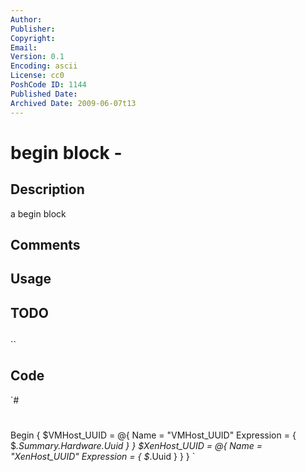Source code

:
 ```yaml
---
Author: 
Publisher: 
Copyright: 
Email: 
Version: 0.1
Encoding: ascii
License: cc0
PoshCode ID: 1144
Published Date: 
Archived Date: 2009-06-07t13
---
```


# begin block - 

## Description

a begin block

## Comments



## Usage



## TODO



## 

``

## Code

`#
 #
 Begin { 
 	$VMHost_UUID = @{ 
         Name = "VMHost_UUID" 
         Expression = { $_.Summary.Hardware.Uuid } 
     }
 	$XenHost_UUID = @{
 		Name = "XenHost_UUID"
 		Expression = { $_.Uuid }
 	} 
 }
`

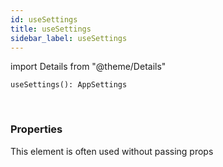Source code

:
 ```yaml
---
id: useSettings
title: useSettings
sidebar_label: useSettings
---
```


import Details from "@theme/Details"


```tsx
useSettings(): AppSettings
```
<br/>



### Properties

This element is often used without passing props

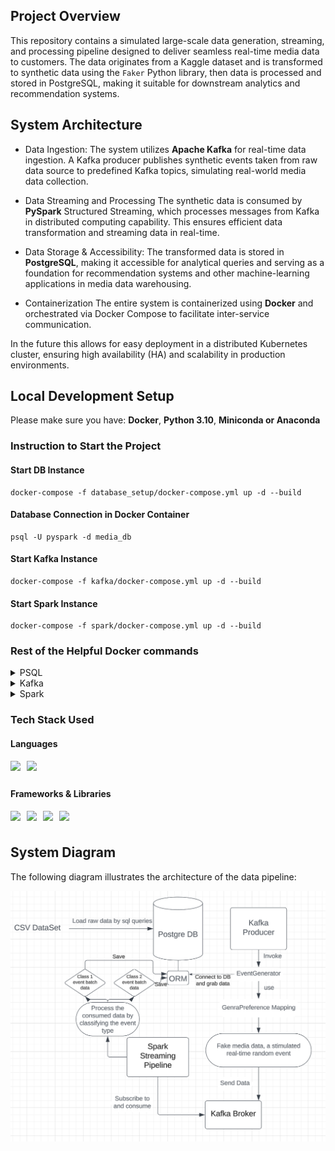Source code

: ## Project Overview

This repository contains a simulated large-scale data generation, streaming, and processing pipeline designed to deliver seamless real-time media data to customers. The data originates from a Kaggle dataset and is transformed to synthetic data using the `Faker` Python library, then data is processed and stored in PostgreSQL, making it suitable for downstream analytics and recommendation systems.

## System Architecture

* Data Ingestion:
The system utilizes **Apache Kafka** for real-time data ingestion. A Kafka producer publishes synthetic events taken from raw data source to predefined Kafka topics, simulating real-world media data collection.

* Data Streaming and Processing
The synthetic data is consumed by **PySpark** Structured Streaming, which processes messages from Kafka in distributed computing capability. This ensures efficient data transformation and streaming data in real-time.

* Data Storage & Accessibility:
The transformed data is stored in **PostgreSQL**, making it accessible for analytical queries and serving as a foundation for recommendation systems and other machine-learning applications in media data warehousing.

* Containerization
The entire system is containerized using **Docker** and orchestrated via Docker Compose to facilitate inter-service communication. 


In the future this allows for easy deployment in a distributed Kubernetes cluster, ensuring high availability (HA) and scalability in production environments.

## Local Development Setup

Please make sure you have: **Docker**, **Python 3.10**, **Miniconda or Anaconda**

### Instruction to Start the Project

#### Start DB Instance
```shell
docker-compose -f database_setup/docker-compose.yml up -d --build
```


#### Database Connection in Docker Container
```shell
psql -U pyspark -d media_db
```

#### Start Kafka Instance
```shell
docker-compose -f kafka/docker-compose.yml up -d --build
```

#### Start Spark Instance
```shell
docker-compose -f spark/docker-compose.yml up -d --build
```

### Rest of the Helpful Docker commands
<details>
<summary>PSQL</summary>

#### Stop
```shell
docker-compose -f database/docker-compose.yml down
```

#### Remove DB
```shell
docker rm musicDB
```
</details>

<details>
<summary>Kafka</summary>

#### Stop Kafka Instance
```shell
docker-compose -f kafka/docker-compose.yml down
```
</details>

<details>
<summary>Spark</summary>

#### Stop Spark Instance
```shell
docker-compose -f spark/docker-compose.yml down
```
</details>

### Tech Stack Used

#### Languages
<div style="display: flex; gap: 10px; align-items: center;">
  <img src="https://img.shields.io/badge/Python-3776AB?style=for-the-badge&logo=python&logoColor=white" height="25">
  <img src="https://img.shields.io/badge/SQL-000000?style=for-the-badge&logo=database&logoColor=white" height="25">
</div>

#### Frameworks & Libraries
<div style="display: flex; gap: 10px; align-items: center;">
  <img src="https://img.shields.io/badge/Apache_Kafka-231F20?style=for-the-badge&logo=apachekafka&logoColor=white" height="25">
  <img src="https://img.shields.io/badge/PySpark-E25A1C?style=for-the-badge&logo=apache-spark&logoColor=white" height="25">
  <img src="https://img.shields.io/badge/Docker-2496ED?style=for-the-badge&logo=docker&logoColor=white" height="25">
  <img src="https://img.shields.io/badge/PostgreSQL-4169E1?style=for-the-badge&logo=postgresql&logoColor=white" height="25">
</div>

## System Diagram

The following diagram illustrates the architecture of the data pipeline:

![System Architecture](./assets/SystemArchitecture.PNG)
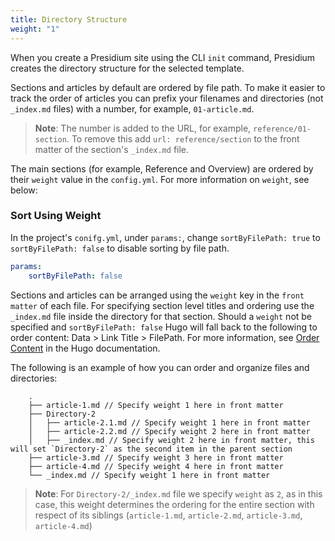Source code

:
 ```yaml
---
title: Directory Structure
weight: "1"
---
```


When you create a Presidium site using the CLI `init` command, Presidium creates the directory structure for the 
selected template.

Sections and articles by default are ordered by file path. To make it easier to track the order of articles you can prefix your filenames and directories (not `_index.md` files) with a number, for example, `01-article.md`.

> **Note**: The number is added to the URL, for example, `reference/01-section`. To remove this add `url: reference/section` to the front matter of the section's `_index.md` file.

The main sections (for example, Reference and Overview) are ordered by their `weight` value in the `config.yml`. For more information on `weight`, see below:


### Sort Using Weight

In the project's `conifg.yml`, under `params:`,  change `sortByFilePath: true` to `sortByFilePath: false` to disable sorting by file path. 

```yml
params:
    sortByFilePath: false
```

Sections and articles can be arranged using the `weight` key in the `front matter` of each file. For specifying section level titles and ordering use the `_index.md` file inside the directory for that section. Should a `weight` not be specified and `sortByFilePath: false` Hugo will fall back to the following to order content: Data > Link Title > FilePath. For more information, see [Order Content](https://gohugo.io/templates/lists/#order-content) in the Hugo documentation.

The following is an example of how you can order and organize files and directories:

```
    .
    ├── article-1.md // Specify weight 1 here in front matter
    ├── Directory-2
    │   ├── article-2.1.md // Specify weight 1 here in front matter
    │   ├── article-2.2.md // Specify weight 2 here in front matter
    │   ├── _index.md // Specify weight 2 here in front matter, this will set `Directory-2` as the second item in the parent section
    ├── article-3.md // Specify weight 3 here in front matter
    ├── article-4.md // Specify weight 4 here in front matter
    └── _index.md // Specify weight 1 here in front matter
```

> **Note**: For `Directory-2/_index.md` file we specify `weight` as `2`, as in this case, this weight determines the ordering for the entire section with respect of its siblings (`article-1.md`, `article-2.md`, `article-3.md`, `article-4.md`)
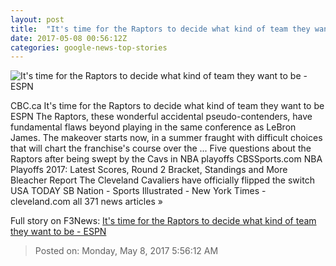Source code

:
 ```yaml
---
layout: post
title:  "It's time for the Raptors to decide what kind of team they want to be - ESPN"
date: 2017-05-08 00:56:12Z
categories: google-news-top-stories
---
```


![It's time for the Raptors to decide what kind of team they want to be - ESPN](http://a4.espncdn.com/combiner/i?img=%2Fphoto%2F2016%2F0515%2Fr83581_1296x729_16%2D9.jpg)

CBC.ca It's time for the Raptors to decide what kind of team they want to be ESPN The Raptors, these wonderful accidental pseudo-contenders, have fundamental flaws beyond playing in the same conference as LeBron James. The makeover starts now, in a summer fraught with difficult choices that will chart the franchise's course over the ... Five questions about the Raptors after being swept by the Cavs in NBA playoffs CBSSports.com NBA Playoffs 2017: Latest Scores, Round 2 Bracket, Standings and More Bleacher Report The Cleveland Cavaliers have officially flipped the switch USA TODAY SB Nation - Sports Illustrated - New York Times - cleveland.com all 371 news articles »


Full story on F3News: [It's time for the Raptors to decide what kind of team they want to be - ESPN](http://www.f3nws.com/n/gsWQpF)

> Posted on: Monday, May 8, 2017 5:56:12 AM
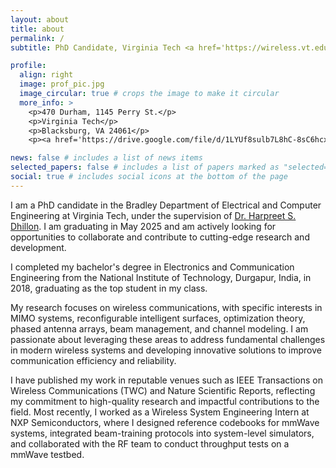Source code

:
 ```yaml
---
layout: about
title: about
permalink: /
subtitle: PhD Candidate, Virginia Tech <a href='https://wireless.vt.edu/'>Wireless@VT</a>.

profile:
  align: right
  image: prof_pic.jpg
  image_circular: true # crops the image to make it circular
  more_info: >
    <p>470 Durham, 1145 Perry St.</p>
    <p>Virginia Tech</p>
    <p>Blacksburg, VA 24061</p>
    <p><a href='https://drive.google.com/file/d/1LYUf8sulb7L8hC-8sC6hcx1qY2ixUrWu/view?usp=sharing'>My Resume</a></p>

news: false # includes a list of news items
selected_papers: false # includes a list of papers marked as "selected={true}"
social: true # includes social icons at the bottom of the page
---
```


I am a PhD candidate in the Bradley Department of Electrical and Computer Engineering at Virginia Tech, under the supervision of <a href='https://www.dhillon.ece.vt.edu/'>Dr. Harpreet S. Dhillon</a>. I am graduating in May 2025 and am actively looking for opportunities to collaborate and contribute to cutting-edge research and development.

I completed my bachelor's degree in Electronics and Communication Engineering from the National Institute of Technology, Durgapur, India, in 2018, graduating as the top student in my class.

My research focuses on wireless communications, with specific interests in MIMO systems, reconfigurable intelligent surfaces, optimization theory, phased antenna arrays, beam management, and channel modeling. I am passionate about leveraging these areas to address fundamental challenges in modern wireless systems and developing innovative solutions to improve communication efficiency and reliability.

I have published my work in reputable venues such as IEEE Transactions on Wireless Communications (TWC) and Nature Scientific Reports, reflecting my commitment to high-quality research and impactful contributions to the field. Most recently, I worked as a Wireless System Engineering Intern at NXP Semiconductors, where I designed reference codebooks for mmWave systems, integrated beam-training protocols into system-level simulators, and collaborated with the RF team to conduct throughput tests on a mmWave testbed.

### [Work instruction]
Answer with a single number: the count of lines in the records that contain "Note".

### [Task output]
2